_EXERCISE INSTRUCTIONS_
Provide again, from the entries below, every line from the one containing "- [Project 2](link-to-your-project)" through the one containing "## 🎨 My Interests", exactly as written, and no other line.

*** RECORDS FOR PROCESSING ***

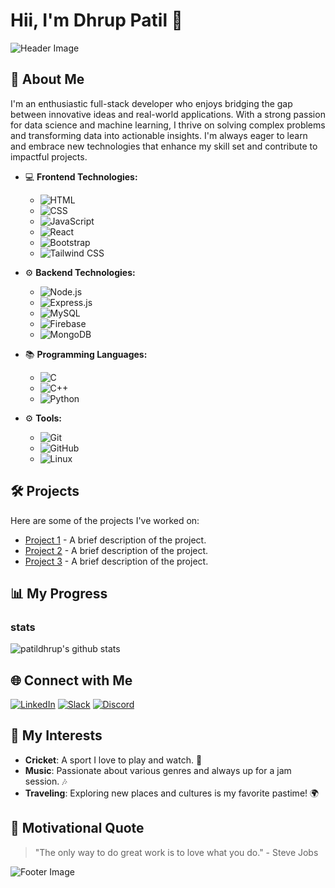 # Hii, I'm Dhrup Patil 👋

![Header Image](https://via.placeholder.com/800x200.png?text=Welcome+to+My+GitHub+Profile)

## 🌟 About Me
I'm an enthusiastic full-stack developer who enjoys bridging the gap between innovative ideas and real-world applications. With a strong passion for data science and machine learning, I thrive on solving complex problems and transforming data into actionable insights. I'm always eager to learn and embrace new technologies that enhance my skill set and contribute to impactful projects.

- 💻 **Frontend Technologies:** 
  - ![HTML](https://img.shields.io/badge/-HTML-E34F26?style=flat-square&logo=html5&logoColor=ffffff)
  - ![CSS](https://img.shields.io/badge/-CSS-1572B6?style=flat-square&logo=css3&logoColor=ffffff)
  - ![JavaScript](https://img.shields.io/badge/-JavaScript-F7DF1E?style=flat-square&logo=javascript&logoColor=000000)
  - ![React](https://img.shields.io/badge/-React-61DAFB?style=flat-square&logo=react&logoColor=000000)
  - ![Bootstrap](https://img.shields.io/badge/-Bootstrap-563D7C?style=flat-square&logo=bootstrap&logoColor=ffffff)
  - ![Tailwind CSS](https://img.shields.io/badge/-Tailwind%20CSS-06B6D4?style=flat-square&logo=tailwind-css&logoColor=ffffff)

- ⚙️ **Backend Technologies:**
  - ![Node.js](https://img.shields.io/badge/-Node.js-339933?style=flat-square&logo=node.js&logoColor=ffffff)
  - ![Express.js](https://img.shields.io/badge/-Express.js-000000?style=flat-square&logo=express&logoColor=ffffff)
  - ![MySQL](https://img.shields.io/badge/-MySQL-4479A1?style=flat-square&logo=mysql&logoColor=ffffff)
  - ![Firebase](https://img.shields.io/badge/-Firebase-FFCA28?style=flat-square&logo=firebase&logoColor=ffffff)
  - ![MongoDB](https://img.shields.io/badge/-MongoDB-47A248?style=flat-square&logo=mongodb&logoColor=ffffff)

- 📚 **Programming Languages:**
  - ![C](https://img.shields.io/badge/-C-A8B400?style=flat-square&logo=c&logoColor=ffffff)
  - ![C++](https://img.shields.io/badge/-C++-00599C?style=flat-square&logo=cplusplus&logoColor=ffffff)
  - ![Python](https://img.shields.io/badge/-Python-3776AB?style=flat-square&logo=python&logoColor=ffffff)

- ⚙️ **Tools:**
  - ![Git](https://img.shields.io/badge/-Git-F05032?style=flat-square&logo=git&logoColor=ffffff)
  - ![GitHub](https://img.shields.io/badge/-GitHub-181717?style=flat-square&logo=github&logoColor=ffffff)
  - ![Linux](https://img.shields.io/badge/-Linux-FCC624?style=flat-square&logo=linux&logoColor=000000)

## 🛠️ Projects
Here are some of the projects I've worked on:

- [Project 1](link-to-your-project) - A brief description of the project.
- [Project 2](link-to-your-project) - A brief description of the project.
- [Project 3](link-to-your-project) - A brief description of the project.

## 📊 My Progress

### stats
![patildhrup's github stats](https://github-readme-stats.vercel.app/api?username=patildhrup&show_icons=true&theme=dracula)

## 🌐 Connect with Me

[![LinkedIn](https://img.shields.io/badge/LinkedIn-blue?style=flat-square&logo=linkedin)](https://www.linkedin.com/in/your-linkedin-username)
[![Slack](https://img.shields.io/badge/Slack-black?style=flat-square&logo=slack)](https://your-slack-link)
[![Discord](https://img.shields.io/badge/Discord-black?style=flat-square&logo=discord)](https://your-discord-link)


## 🎨 My Interests
- **Cricket**: A sport I love to play and watch. 🏏
- **Music**: Passionate about various genres and always up for a jam session. 🎶
- **Traveling**: Exploring new places and cultures is my favorite pastime! 🌍

## 🌈 Motivational Quote
> "The only way to do great work is to love what you do." - Steve Jobs

![Footer Image](https://via.placeholder.com/800x100.png?text=Thank+you+for+visiting+my+profile!)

*** End of RECORDS FOR PROCESSING ***

_RESULT OF THE EXERCISE_
- [Project 2](link-to-your-project) - A brief description of the project.
- [Project 3](link-to-your-project) - A brief description of the project.

## 📊 My Progress

### stats
![patildhrup's github stats](https://github-readme-stats.vercel.app/api?username=patildhrup&show_icons=true&theme=dracula)

## 🌐 Connect with Me

[![LinkedIn](https://img.shields.io/badge/LinkedIn-blue?style=flat-square&logo=linkedin)](https://www.linkedin.com/in/your-linkedin-username)
[![Slack](https://img.shields.io/badge/Slack-black?style=flat-square&logo=slack)](https://your-slack-link)
[![Discord](https://img.shields.io/badge/Discord-black?style=flat-square&logo=discord)](https://your-discord-link)


## 🎨 My Interests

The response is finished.